My companion shifted. Her left hand, cupping my bare breast, squeezed, not with any intent to stoke desire, but with a dream. I smiled and kissed her curls.

I sighed. What could be better? Freshly fallen snow, a beautiful woman, new love. My breath caught. Holy…

“Shit.”

“Hmmm?” She stirred. “What’s wrong?” she mumbled, sleepily. It came out more like “Whiz’ong?”

“Nothing, hon.” I combed my fingers through her hair until her breathing settled back into its sleepy rhythm.

My heart pounded. I stared at the ceiling and held my breath, willing myself not to hyperventilate. My stomach churned, a different sensation from last night, when I was full from Abby’s amazing dinner—her roast turkey, special cranberry sauce, apple pie, and stuffing—oh, the stuffing. A Thanksgiving feast fit for Pharaohs.

What followed Thanksgiving and snow and falling in love? I closed my eyes and breathed out slowly.

Christmas. Christmas meant presents. Presents meant buying something for Abby. The first big gift-giving event of our relationship. Make or break time, yet I hardly knew her. Sure, we’d been together three months, and I had moved in last month, but that wasn’t enough time before the First Big Gift. Not nearly enough.

Oh, why did I have to fall in love in the summer? Why couldn’t it have been January? January would have left me a whole year to get to know her. Wait, Valentine’s Day would be worse than Christmas. March. Let me have met her in March. Maybe there’d be a birthday along the way, but that could tossed off with a simple dinner out. But Christmas. Jesus H. Christ on a raft.

For the next week, I wracked my brain. Had she dropped any hints? None that I could recall. I resorted to asking her directly.
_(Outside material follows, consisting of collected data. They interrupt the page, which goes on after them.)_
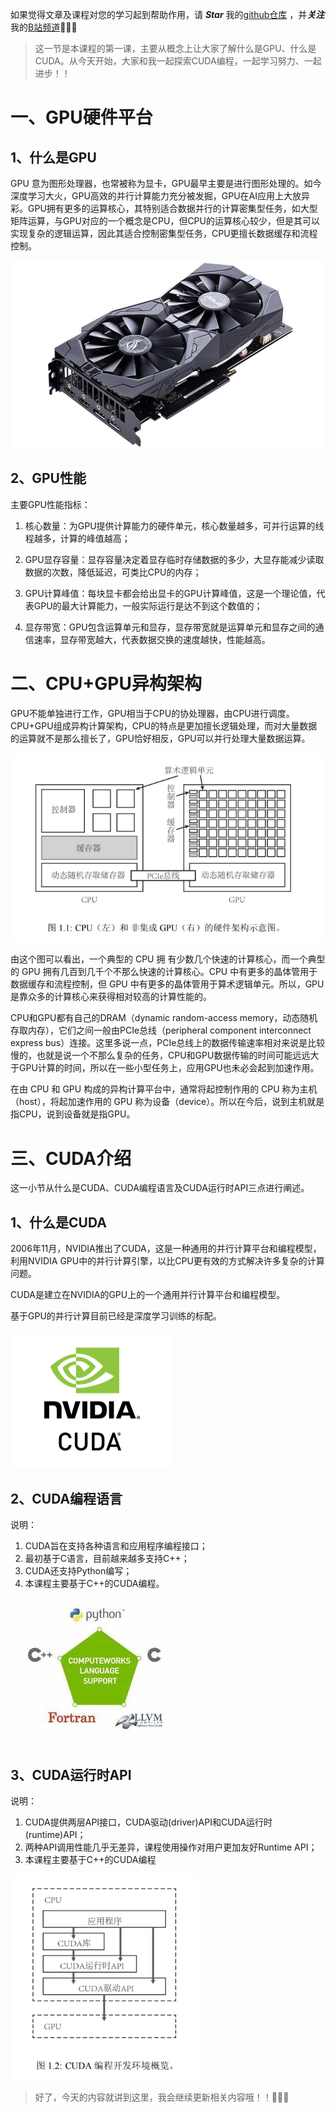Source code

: 如果觉得文章及课程对您的学习起到帮助作用，请 ***Star*** 我的[github仓库](https://github.com/sangyc10/CUDA-code) ，并***关注***我的[B站频道](https://www.bilibili.com/video/BV1sM4y1x7of/):muscle::muscle::muscle:
>这一节是本课程的第一课，主要从概念上让大家了解什么是GPU、什么是CUDA。从今天开始，大家和我一起探索CUDA编程，一起学习努力、一起进步！！

# 一、GPU硬件平台

## 1、什么是GPU

GPU 意为图形处理器，也常被称为显卡，GPU最早主要是进行图形处理的。如今深度学习大火，GPU高效的并行计算能力充分被发掘，GPU在AI应用上大放异彩。GPU拥有更多的运算核心，其特别适合数据并行的计算密集型任务，如大型矩阵运算，与GPU对应的一个概念是CPU，但CPU的运算核心较少，但是其可以实现复杂的逻辑运算，因此其适合控制密集型任务，CPU更擅长数据缓存和流程控制。

<img src="images/显卡.jpg" alt="显卡" style="zoom: 50%;" />

## 2、GPU性能

主要GPU性能指标：

1. 核心数量：为GPU提供计算能力的硬件单元，核心数量越多，可并行运算的线程越多，计算的峰值越高；

2. GPU显存容量：显存容量决定着显存临时存储数据的多少，大显存能减少读取数据的次数，降低延迟，可类比CPU的内存；
3. GPU计算峰值：每块显卡都会给出显卡的GPU计算峰值，这是一个理论值，代表GPU的最大计算能力，一般实际运行是达不到这个数值的；
4. 显存带宽：GPU包含运算单元和显存，显存带宽就是运算单元和显存之间的通信速率，显存带宽越大，代表数据交换的速度越快，性能越高。



# 二、CPU+GPU异构架构

GPU不能单独进行工作，GPU相当于CPU的协处理器，由CPU进行调度。CPU+GPU组成异构计算架构，CPU的特点是更加擅长逻辑处理，而对大量数据的运算就不是那么擅长了，GPU恰好相反，GPU可以并行处理大量数据运算。

![异构架构](images/异构架构.png)

由这个图可以看出，一个典型的 CPU 拥 有少数几个快速的计算核心，而一个典型的 GPU 拥有几百到几千个不那么快速的计算核心。CPU 中有更多的晶体管用于数据缓存和流程控制，但 GPU 中有更多的晶体管用于算术逻辑单元。所以，GPU 是靠众多的计算核心来获得相对较高的计算性能的。

CPU和GPU都有自己的DRAM（dynamic random-access memory，动态随机存取内存），它们之间一般由PCIe总线（peripheral component interconnect express bus）连接。这里多说一点，PCIe总线上的数据传输速率相对来说是比较慢的，也就是说一个不那么复杂的任务，CPU和GPU数据传输的时间可能远远大于GPU计算的时间，所以在一些小型任务上，应用GPU也未必会起到加速作用。

在由 CPU 和 GPU 构成的异构计算平台中，通常将起控制作用的 CPU 称为主机（host），将起加速作用的 GPU 称为设备（device）。所以在今后，说到主机就是指CPU，说到设备就是指GPU。

# 三、CUDA介绍

这一小节从什么是CUDA、CUDA编程语言及CUDA运行时API三点进行阐述。

## 1、什么是CUDA

2006年11月，NVIDIA推出了CUDA，这是一种通用的并行计算平台和编程模型，利用NVIDIA GPU中的并行计算引擎，以比CPU更有效的方式解决许多复杂的计算问题。

CUDA是建立在NVIDIA的GPU上的一个通用并行计算平台和编程模型。

基于GPU的并行计算目前已经是深度学习训练的标配。

<img src="images/CUDA.jpg" alt="CUDA" style="zoom:25%;" />



## 2、CUDA编程语言

说明：

1. CUDA旨在支持各种语言和应用程序编程接口；
2. 最初基于C语言，目前越来越多支持C++；
3. CUDA还支持Python编写；
4. 本课程主要基于C++的CUDA编程。

![编程语言](images/编程语言.jpg)

## 3、CUDA运行时API

说明：

1. CUDA提供两层API接口，CUDA驱动(driver)API和CUDA运行时(runtime)API；
2. 两种API调用性能几乎无差异，课程使用操作对用户更加友好Runtime API；
3. 本课程主要基于C++的CUDA编程

<img src="images/runtime.png" alt="runtime" style="zoom: 80%;" />

>好了，今天的内容就讲到这里，我会继续更新相关内容哦！！:muscle::muscle::muscle:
“I only want you,” she replied with a hug and a kiss. Sweet, but not helpful.

What do you buy the lesbian Martha Stewart? That wasn’t a rhetorical question. I really needed to know! She manages a gift shop, for Christ’s sake. Plus she has her own catering and interior design business. She’s the expert everyone turns to for gift-giving occasions. Where could I turn? We had no mutual friends—she wasn’t from my lesbian inner circle. I didn’t know her family at all. Besides, you shouldn’t have to ask someone else what to buy the person you love. Right? Desperate, I went to my best friend, Roz.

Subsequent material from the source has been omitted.